Item #3396 A Young Girl's Diary [manuscript cover title]. California, Rosy Thomas.

A Young Girl's Diary [manuscript cover title]

Rio Bravo, Ca. 1914. [18],30pp. of manuscript on lined paper. Contemporary handmade plain wrappers, stitched. Minor edge wear and light staining to wrappers. Very good. Item #3396

A holographic diary and short story written by in 1914 by Rosy Thomas, a young California woman in Rio Bravo, a former settlement in Kern County along the Santa Fe Railroad near Bakersfield. The first portion of eighteen pages encompasses Thomas's diary, which begins on January 30 and runs through February 14, 1914. Thomas records her daily activities , including playing with friends, doing odd chores around her house (where she lives with her sister and aunt), and more. A sample entry from February 2 reads: "Monday I got up at seven o'clock. We were hurrying around so as not to be late for school. Then we went out and brushed and harnessed the horse. After breakfast we got ready and went to school. But we were around 10 minutes late. We got home late from school and we had to get in wood and get supper, and we went to bed about half past eight."
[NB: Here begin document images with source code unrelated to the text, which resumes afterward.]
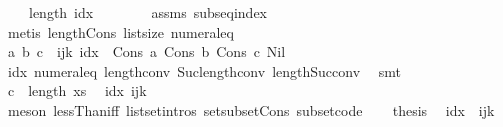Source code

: \begin{isabellebody}
\ \ \ \ {\isachardoublequoteopen}length\ idx\ {\isacharequal}{\kern0pt}\ {}{\isachardoublequoteclose}\isanewline
\ \ \ \ \isamarkupfalse%
\ assms\ subseq{\isacharunderscore}{\kern0pt}index\isanewline
\ \ \ \ \isamarkupfalse%
\ {\isacharparenleft}{\kern0pt}metis\ length{\isacharunderscore}{\kern0pt}Cons\ list{\isachardot}{\kern0pt}size{\isacharparenleft}{\kern0pt}{}{\isacharparenright}{\kern0pt}\ numeral{\isacharunderscore}{\kern0pt}{}{\isacharunderscore}{\kern0pt}eq{\isacharunderscore}{\kern0pt}{}{\isacharparenright}{\kern0pt}\isanewline
\ \ \isamarkupfalse%
\ a\ b\ c\ \ ijk{\isacharcolon}{\kern0pt}\ {\isachardoublequoteopen}idx\ {\isacharequal}{\kern0pt}\ Cons\ a\ {\isacharparenleft}{\kern0pt}Cons\ b\ {\isacharparenleft}{\kern0pt}Cons\ c\ Nil{\isacharparenright}{\kern0pt}{\isacharparenright}{\kern0pt}{\isachardoublequoteclose}\ \isanewline
\ \ \ \ \isamarkupfalse%
\ idx{\isacharparenleft}{\kern0pt}{}{\isacharparenright}{\kern0pt}\ numeral{\isacharunderscore}{\kern0pt}{}{\isacharunderscore}{\kern0pt}eq{\isacharunderscore}{\kern0pt}{}\ length{\isacharunderscore}{\kern0pt}{}{\isacharunderscore}{\kern0pt}conv\ Suc{\isacharunderscore}{\kern0pt}length{\isacharunderscore}{\kern0pt}conv\ length{\isacharunderscore}{\kern0pt}Suc{\isacharunderscore}{\kern0pt}conv\ \isamarkupfalse%
\ smt\isanewline
\ \ \isamarkupfalse%
\ {}{\isacharcolon}{\kern0pt}{\isachardoublequoteopen}c\ {\isacharless}{\kern0pt}\ length\ xs{\isachardoublequoteclose}\ \isamarkupfalse%
\ idx\ ijk\isanewline
\ \ \ \ \isamarkupfalse%
\ {\isacharparenleft}{\kern0pt}meson\ lessThan{\isacharunderscore}{\kern0pt}iff\ list{\isachardot}{\kern0pt}set{\isacharunderscore}{\kern0pt}intros{\isacharparenleft}{\kern0pt}{}{\isacharparenright}{\kern0pt}\ set{\isacharunderscore}{\kern0pt}subset{\isacharunderscore}{\kern0pt}Cons\ subset{\isacharunderscore}{\kern0pt}code{\isacharparenleft}{\kern0pt}{}{\isacharparenright}{\kern0pt}{\isacharparenright}{\kern0pt}\isanewline
\ \ \isamarkupfalse%
\ {\isacharquery}{\kern0pt}thesis\ \isamarkupfalse%
\ idx{\isacharparenleft}{\kern0pt}{}{\isacharcomma}{\kern0pt}{}{\isacharparenright}{\kern0pt}\ {\isachardoublequoteopen}{}{\isachardoublequoteclose}\ ijk\ \isamarkupfalse%

\end{isabellebody}
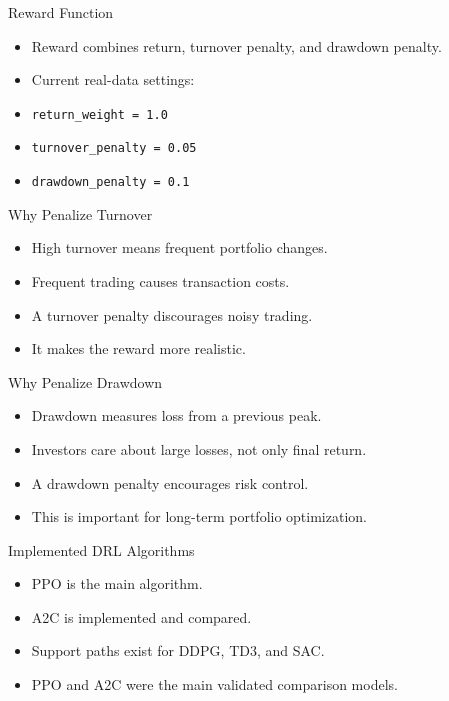 \documentclass[aspectratio=43,10pt]{beamer}
\begin{document}
\begin{frame}{Reward Function}
\begin{itemize}
  \item Reward combines return, turnover penalty, and drawdown penalty.
  \item Current real-data settings:
  \item \texttt{return\_weight = 1.0}
  \item \texttt{turnover\_penalty = 0.05}
  \item \texttt{drawdown\_penalty = 0.1}
\end{itemize}
\end{frame}

\begin{frame}{Why Penalize Turnover}
\begin{itemize}
  \item High turnover means frequent portfolio changes.
  \item Frequent trading causes transaction costs.
  \item A turnover penalty discourages noisy trading.
  \item It makes the reward more realistic.
\end{itemize}
\end{frame}

\begin{frame}{Why Penalize Drawdown}
\begin{itemize}
  \item Drawdown measures loss from a previous peak.
  \item Investors care about large losses, not only final return.
  \item A drawdown penalty encourages risk control.
  \item This is important for long-term portfolio optimization.
\end{itemize}
\end{frame}

\begin{frame}{Implemented DRL Algorithms}
\begin{itemize}
  \item PPO is the main algorithm.
  \item A2C is implemented and compared.
  \item Support paths exist for DDPG, TD3, and SAC.
  \item PPO and A2C were the main validated comparison models.
\end{itemize}
\end{frame}
\end{document}
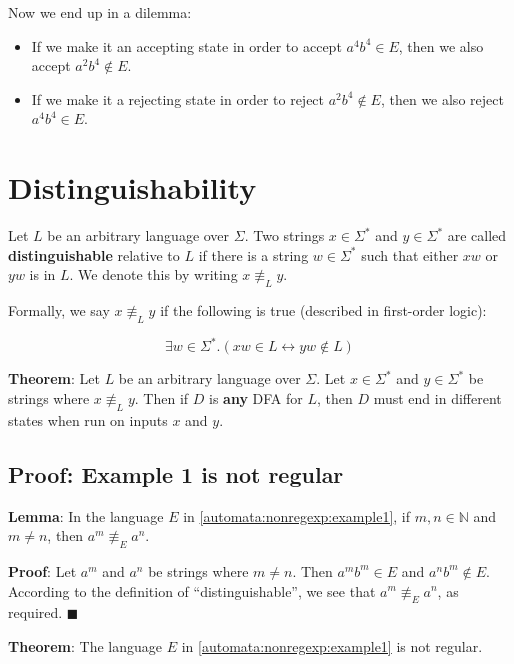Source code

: \documentclass[12pt, letterpaper, oneside]{book}
\begin{document}
Now we end up in a dilemma:
\begin{itemize}
  \item If we make it an accepting state in order to accept $a^4b^4 \in E$, then we also accept $a^2b^4 \notin E$.
  \item If we make it a rejecting state in order to reject $a^2b^4 \notin E$, then we also reject $a^4b^4 \in E$.
\end{itemize}

\section{Distinguishability}

Let $L$ be an arbitrary language over $\Sigma$. Two strings $x \in \Sigma^*$ and $y \in \Sigma^*$ are called
\textbf{distinguishable} relative to $L$ if there is a string $w \in \Sigma^*$ such that either $xw$ or $yw$ is in $L$.
We denote this by writing $x \not\equiv_L y$.

Formally, we say $x \not\equiv_L y$ if the following is true (described in first-order logic):

\[ \exists w \in \Sigma^*. (xw \in L \leftrightarrow yw \notin L) \]

\textbf{Theorem}: Let $L$ be an arbitrary language over $\Sigma$. Let $x \in \Sigma^*$ and $y \in \Sigma^*$ be strings
where $x \not\equiv_L y$. Then if $D$ is \textbf{any} DFA for $L$, then $D$ must end in different states when run on
inputs $x$ and $y$.

\subsection{Proof: Example 1 is not regular}

\textbf{Lemma}: In the language $E$ in \ref{automata:nonregexp:example1}, if $m, n \in \mathbb{N}$ and $m \neq n$, then
$a^m \not\equiv_E a^n$.

\textbf{Proof}: Let $a^m$ and $a^n$ be strings where $m \neq n$. Then $a^mb^m \in E$ and $a^nb^m \notin E$. According
to the definition of ``distinguishable'', we see that $a^m \not\equiv_E a^n$, as required. $\blacksquare$

\textbf{Theorem}: The language $E$ in \ref{automata:nonregexp:example1} is not regular.
\end{document}
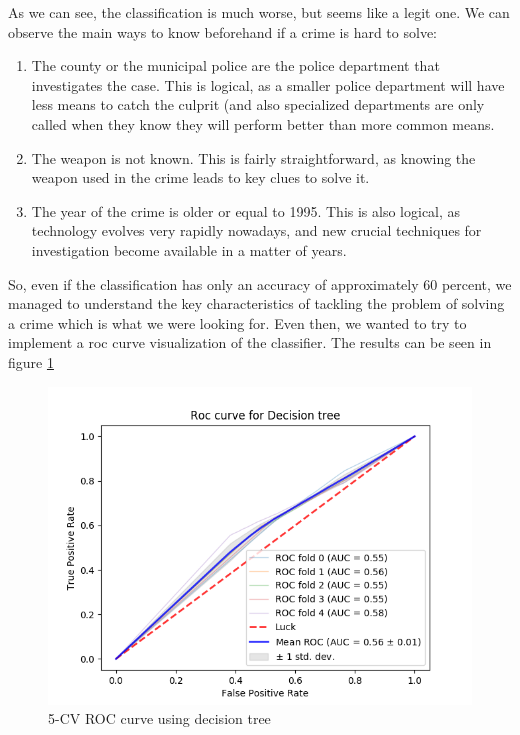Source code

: \documentclass[12pt]{report}
\begin{document}
As we can see, the classification is much worse, but seems like a legit one. We can observe the main ways to know beforehand if a crime is hard to solve:
\begin{enumerate}
\item The county or the municipal police are the police department that investigates the case. This is logical, as a smaller police department will have less means to catch the culprit (and also specialized departments are only called when they know they will perform better than more common means.
\item The weapon is not known. This is fairly straightforward, as knowing the weapon used in the crime leads to key clues to solve it.
\item The year of the crime is older or equal to 1995. This is also logical, as technology evolves very rapidly nowadays, and new crucial techniques for investigation become available in a matter of years.
\end{enumerate}

So, even if the classification has only an accuracy of approximately 60 percent, we managed to understand the key characteristics of tackling the problem of solving a crime which is what we were looking for. Even then, we wanted to try to implement a roc curve visualization of the classifier. The results can be seen in figure \ref{fig:ROCDT}

\begin{figure}[h]
  \centering
  \includegraphics[width=\linewidth]{../Images/RocCurveDecisionTree}
  \caption{5-CV ROC curve using decision tree}
  \label{fig:ROCDT}
\end{figure}
\end{document}
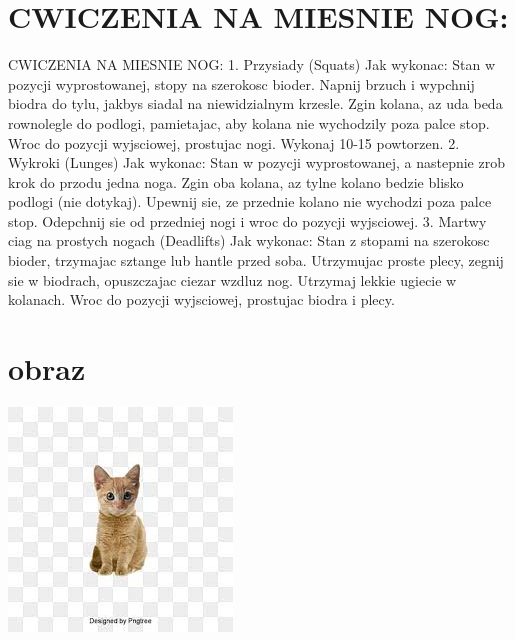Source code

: \documentclass{beamer}
\begin{document}
\section{CWICZENIA NA MIESNIE NOG:}
\begin{frame}{CWICZENIA NA MIESNIE NOG:}
1. Przysiady (Squats)
Jak wykonac:
Stan w pozycji wyprostowanej, stopy na szerokosc bioder.
Napnij brzuch i wypchnij biodra do tylu, jakbys siadal na niewidzialnym krzesle.
Zgin kolana, az uda beda rownolegle do podlogi, pamietajac, aby kolana nie wychodzily poza palce stop.
Wroc do pozycji wyjsciowej, prostujac nogi.
Wykonaj 10-15 powtorzen.
2. Wykroki (Lunges)
Jak wykonac:
Stan w pozycji wyprostowanej, a nastepnie zrob krok do przodu jedna noga.
Zgin oba kolana, az tylne kolano bedzie blisko podlogi (nie dotykaj).
Upewnij sie, ze przednie kolano nie wychodzi poza palce stop.
Odepchnij sie od przedniej nogi i wroc do pozycji wyjsciowej.
3. Martwy ciag na prostych nogach (Deadlifts)
Jak wykonac:
Stan z stopami na szerokosc bioder, trzymajac sztange lub hantle przed soba.
Utrzymujac proste plecy, zegnij sie w biodrach, opuszczajac ciezar wzdluz nog.
Utrzymaj lekkie ugiecie w kolanach.
Wroc do pozycji wyjsciowej, prostujac biodra i plecy.
\end{frame}
\section{obraz}
\begin{frame}
\includegraphics{Bez.png}
\end{frame}
\end{document}

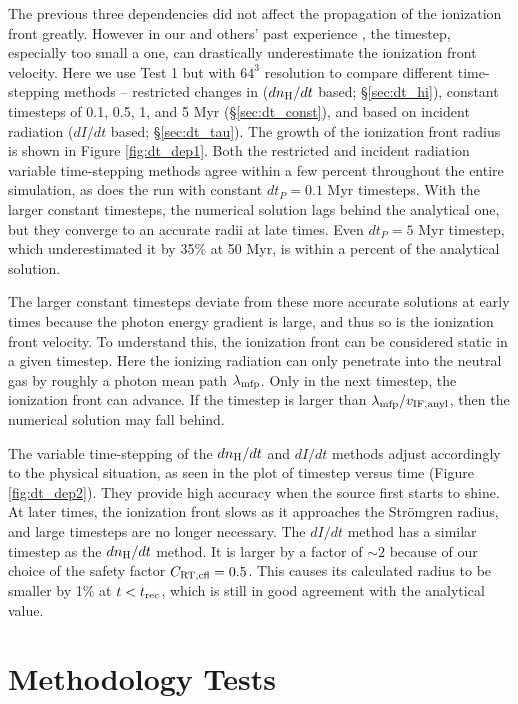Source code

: \documentclass[useAMS,usenatbib]{mn2e}
\begin{document}
The previous three dependencies did not affect the propagation of the
ionization front greatly.  However in our and others' past experience
\citep[e.g.][]{Shapiro04, Mellema06, Petkova09}, the timestep,
especially too small a one, can drastically underestimate the
ionization front velocity.  Here we use Test 1 but with $64^3$
resolution to compare different time-stepping methods -- restricted
changes in \hii ($dn_{\rm H}/dt$ based; \S\ref{sec:dt_hi}),
constant timesteps of 0.1, 0.5, 1, and 5 Myr (\S\ref{sec:dt_const}),
and based on incident radiation ($dI/dt$ based; \S\ref{sec:dt_tau}).
The growth of the ionization front radius is shown in Figure
\ref{fig:dt_dep1}.  Both the \hii restricted and incident
radiation variable time-stepping methods agree within a few percent
throughout the entire simulation, as does the run with constant $dt_P
= 0.1$ Myr timesteps.  With the larger constant timesteps, the
numerical solution lags behind the analytical one, but they converge
to an accurate \hii radii at late times.  Even $dt_P = 5$ Myr
timestep, which underestimated it by 35\% at 50 Myr, is within a
percent of the analytical solution.

The larger constant timesteps deviate from these more accurate
solutions at early times because the photon energy gradient is large,
and thus so is the ionization front velocity.  To understand this, the
ionization front can be considered static in a given timestep.  Here
the ionizing radiation can only penetrate into the neutral gas by
roughly a photon mean path $\lambda_{\rm mfp}$.  Only in the next
timestep, the ionization front can advance.  If the timestep is larger
than $\lambda_{\rm mfp} / v_{\rm IF, anyl}$, then the numerical
solution may fall behind.

The variable time-stepping of the $dn_{\rm H}/dt$ and $dI/dt$ methods
adjust accordingly to the physical situation, as seen in the plot of
timestep versus time (Figure \ref{fig:dt_dep2}).  They provide high
accuracy when the source first starts to shine.  At later times, the
ionization front slows as it approaches the Str\"{o}mgren radius, and
large timesteps are no longer necessary.  The $dI/dt$ method has a
similar timestep as the $dn_{\rm H}/dt$ method.  It is larger by a
factor of $\sim 2$ because of our choice of the safety factor $C_{\rm
  RT, cfl} = 0.5$.  This causes its calculated radius to be smaller by
1\% at $t < t_{\rm rec}$, which is still in good agreement with the
analytical value.

\section{Methodology Tests}
\end{document}
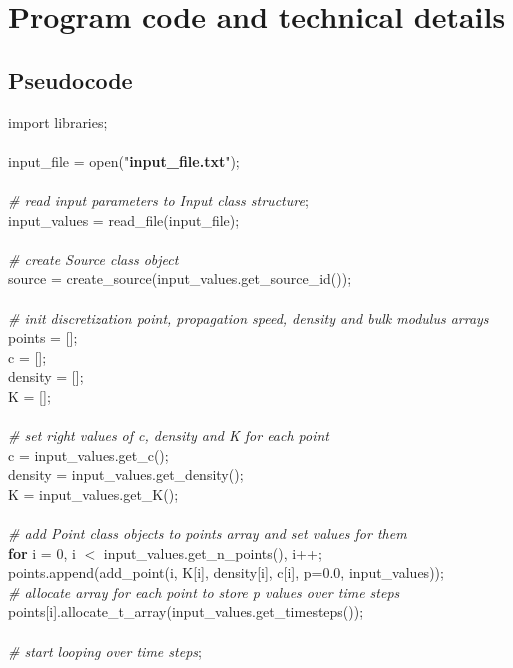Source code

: \documentclass[]{article}
\begin{document}
\section{Program code and technical details}

\subsection{Pseudocode}
import libraries; \\
\\
input\_file = open("\textbf{input\_file.txt}"); \\
\\
\textit{\# read input parameters to Input class structure}; \\
input\_values = read\_file(input\_file); \\
\\
\textit{\# create Source class object} \\
source = create\_source(input\_values.get\_source\_id()); \\
\\
\textit{\# init discretization point, propagation speed, density and bulk modulus arrays} \\
points = []; \\
c = []; \\
density = []; \\
K = []; \\
\\
\textit{\# set right values of c, density and K for each point} \\
c = input\_values.get\_c(); \\
density = input\_values.get\_density(); \\
K = input\_values.get\_K(); \\
\\
\textit{\# add Point class objects to points array and set values for them} \\
\textbf{for} i = 0, i $<$ input\_values.get\_n\_points(), i++; \\
\indent points.append(add\_point(i, K[i], density[i], c[i], p=0.0, input\_values)); \\
\indent \textit{\# allocate array for each point to store p values over time steps} \\
\indent points[i].allocate\_t\_array(input\_values.get\_timesteps()); \\
\\
\textit{\# start looping over time steps}; \\
\end{document}
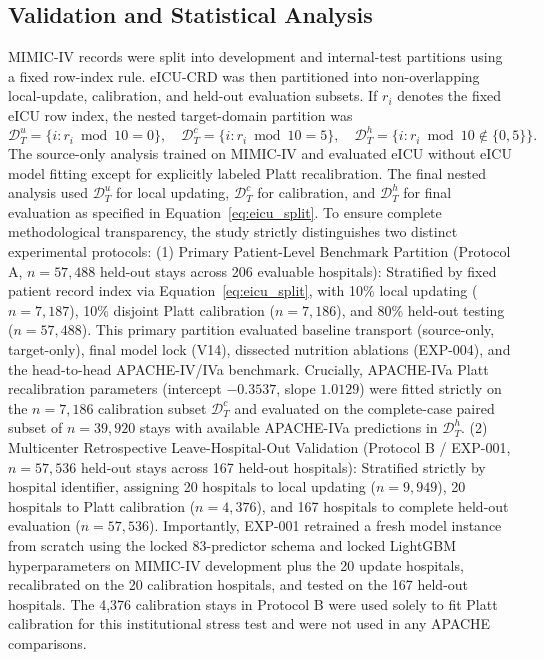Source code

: \documentclass[utf8]{FrontiersinVancouver}
\newcommand{\re}[1]{#1}
\begin{document}
\subsection{Validation and Statistical Analysis}
MIMIC-IV records were split into development and internal-test partitions using a fixed row-index rule. eICU-CRD was then partitioned into non-overlapping local-update, calibration, and held-out evaluation subsets. If $r_i$ denotes the fixed eICU row index, the nested target-domain partition was
\begin{equation}
\mathcal{D}_{T}^{u}=\{i:r_i\bmod 10=0\},\quad
\mathcal{D}_{T}^{c}=\{i:r_i\bmod 10=5\},\quad
\mathcal{D}_{T}^{h}=\{i:r_i\bmod 10\notin\{0,5\}\}.
\label{eq:eicu_split}
\end{equation}
The source-only analysis trained on MIMIC-IV and evaluated eICU without eICU model fitting except for explicitly labeled Platt recalibration. The final nested analysis used $\mathcal{D}_{T}^{u}$ for local updating, $\mathcal{D}_{T}^{c}$ for calibration, and $\mathcal{D}_{T}^{h}$ for final evaluation as specified in Equation~\ref{eq:eicu_split}. \re{To ensure complete methodological transparency, the study strictly distinguishes two distinct experimental protocols: (1) Primary Patient-Level Benchmark Partition (Protocol A, $n=57,488$ held-out stays across 206 evaluable hospitals): Stratified by fixed patient record index via Equation~\ref{eq:eicu_split}, with 10\% local updating ($n=7,187$), 10\% disjoint Platt calibration ($n=7,186$), and 80\% held-out testing ($n=57,488$). This primary partition evaluated baseline transport (source-only, target-only), final model lock (V14), dissected nutrition ablations (EXP-004), and the head-to-head APACHE-IV/IVa benchmark. Crucially, APACHE-IVa Platt recalibration parameters (intercept $-0.3537$, slope $1.0129$) were fitted strictly on the $n=7,186$ calibration subset $\mathcal{D}_{T}^{c}$ and evaluated on the complete-case paired subset of $n=39,920$ stays with available APACHE-IVa predictions in $\mathcal{D}_{T}^{h}$. (2) Multicenter Retrospective Leave-Hospital-Out Validation (Protocol B / EXP-001, $n=57,536$ held-out stays across 167 held-out hospitals): Stratified strictly by hospital identifier, assigning 20 hospitals to local updating ($n=9,949$), 20 hospitals to Platt calibration ($n=4,376$), and 167 hospitals to complete held-out evaluation ($n=57,536$). Importantly, EXP-001 retrained a fresh model instance from scratch using the locked 83-predictor schema and locked LightGBM hyperparameters on MIMIC-IV development plus the 20 update hospitals, recalibrated on the 20 calibration hospitals, and tested on the 167 held-out hospitals. The 4,376 calibration stays in Protocol B were used solely to fit Platt calibration for this institutional stress test and were not used in any APACHE comparisons.}
\end{document}
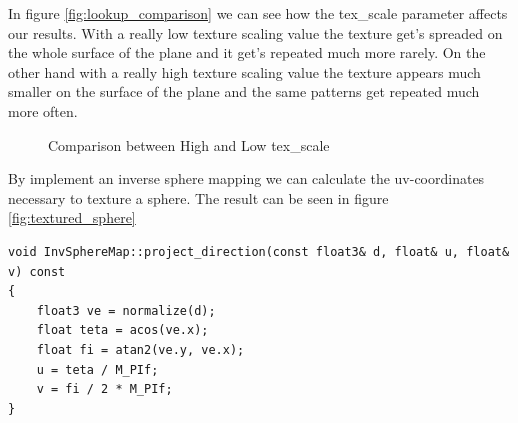 In figure \ref{fig:lookup_comparison} we can see how the tex\_scale parameter affects our results. With a really low texture scaling value the texture get's spreaded on the whole surface of the plane and it get's repeated much more rarely. On the other hand with a really high texture scaling value the texture appears much smaller on the surface of the plane and the same patterns get repeated much more often.
\begin{figure}[H]
	\centering
	\qquad
	
	\caption{Comparison between High and Low tex\_scale}%
	\label{fig:tex_scale_comparison}%
\end{figure}
By implement an inverse sphere mapping we can calculate the uv-coordinates necessary to texture a sphere. The result can be seen in figure \ref{fig:textured_sphere} 
\begin{lstlisting}
void InvSphereMap::project_direction(const float3& d, float& u, float& v) const
{
	float3 ve = normalize(d);
	float teta = acos(ve.x);
	float fi = atan2(ve.y, ve.x);
	u = teta / M_PIf;
	v = fi / 2 * M_PIf;
}
\end{lstlisting}


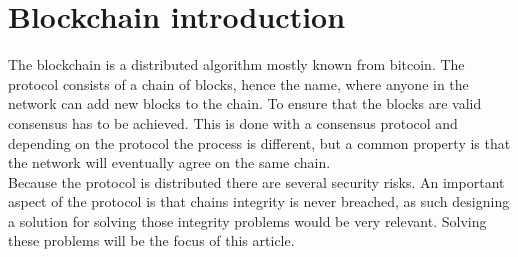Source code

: \section{Blockchain introduction}
The blockchain is a distributed algorithm mostly known from bitcoin. The protocol consists of a chain of blocks, hence the name, where anyone in the network can add new blocks to the chain. To ensure that the blocks are valid consensus has to be achieved. This is done with a consensus protocol and depending on the protocol the process is different, but a common property is that the network will eventually agree on the same chain.\\
Because the protocol is distributed there are several security risks. An important aspect of the protocol is that chains integrity is never breached, as such designing a solution for solving those integrity problems would be very relevant. Solving these problems will be the focus of this article.
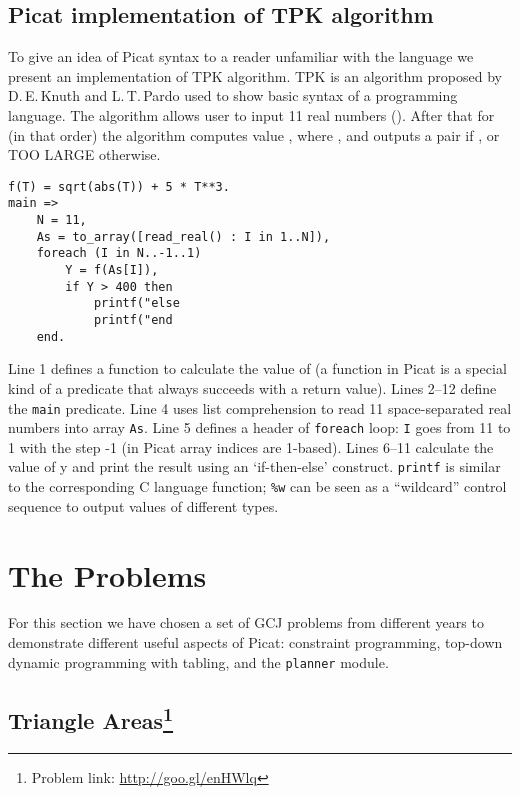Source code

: \documentclass{llncs}
\begin{document}
\subsection*{Picat implementation of TPK algorithm}

To give an idea of Picat syntax to a reader unfamiliar with the language we present an implementation of TPK algorithm.
TPK is an algorithm proposed by D.\,E.\,Knuth and L.\,T.\,Pardo  \cite{knuth1976early} used to show basic syntax of a programming language.
The algorithm allows user to input 11 real numbers ().
After that for  (in that order) the algorithm computes value , where , and outputs a pair  if , or  TOO LARGE otherwise.

\begin{lstlisting}[caption={TPK algorithm in Picat}]
f(T) = sqrt(abs(T)) + 5 * T**3.
main =>
    N = 11,
    As = to_array([read_real() : I in 1..N]),
    foreach (I in N..-1..1)
        Y = f(As[I]),
        if Y > 400 then
            printf("else
            printf("end
    end.
\end{lstlisting}

Line 1 defines a function to calculate the value of  (a function in Picat is a special kind of a predicate that always succeeds with a return value).
Lines 2--12 define the \texttt{main} predicate.
Line 4 uses list comprehension to read 11 space-separated real numbers into array \texttt{As}.
Line 5 defines a header of \texttt{foreach} loop: \texttt{I} goes from 11 to 1 with the step -1 (in Picat array indices are 1-based).
Lines 6--11 calculate the value of y and print the result using an `if-then-else' construct.
\texttt{printf} is similar to the corresponding C language function; \texttt{\%w} can be seen as a ``wildcard'' control sequence to output values of different types.

\section{The Problems}
For this section we have chosen a set of GCJ problems from different years to demonstrate different useful aspects of Picat: constraint programming,
top-down dynamic programming with tabling, and the \texttt{planner} module.

\subsection*{Triangle Areas\footnote{Problem link: \url{http://goo.gl/enHWlq}}}
\end{document}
Following her diary is a thirty-page story by Thomas, entitled "Rosilie and Her Dog." The story concerns a young girl who becomes lost on her way from home from school and misses her parents and her dog, whose name is Sleipnir, presumably after the eight-legged horse of Odin in Norse mythology. Eight-year-old Rosilie stumbles into a mountain cottage, where she stays for some time with the owner of the cottage. In time, Rosilie is reunited with her dog and parents, who take a liking to George. In the end, the group all moves in together and then later to the city. According to ancestry records, Rosy Thomas was an orphan at the time she wrote her story, which adds special resonance to the concept of the character of Rosilie getting separated from her parents and lost in the woods. A unique record of a young girl's life in fact and fiction in rural California in the early 20th century.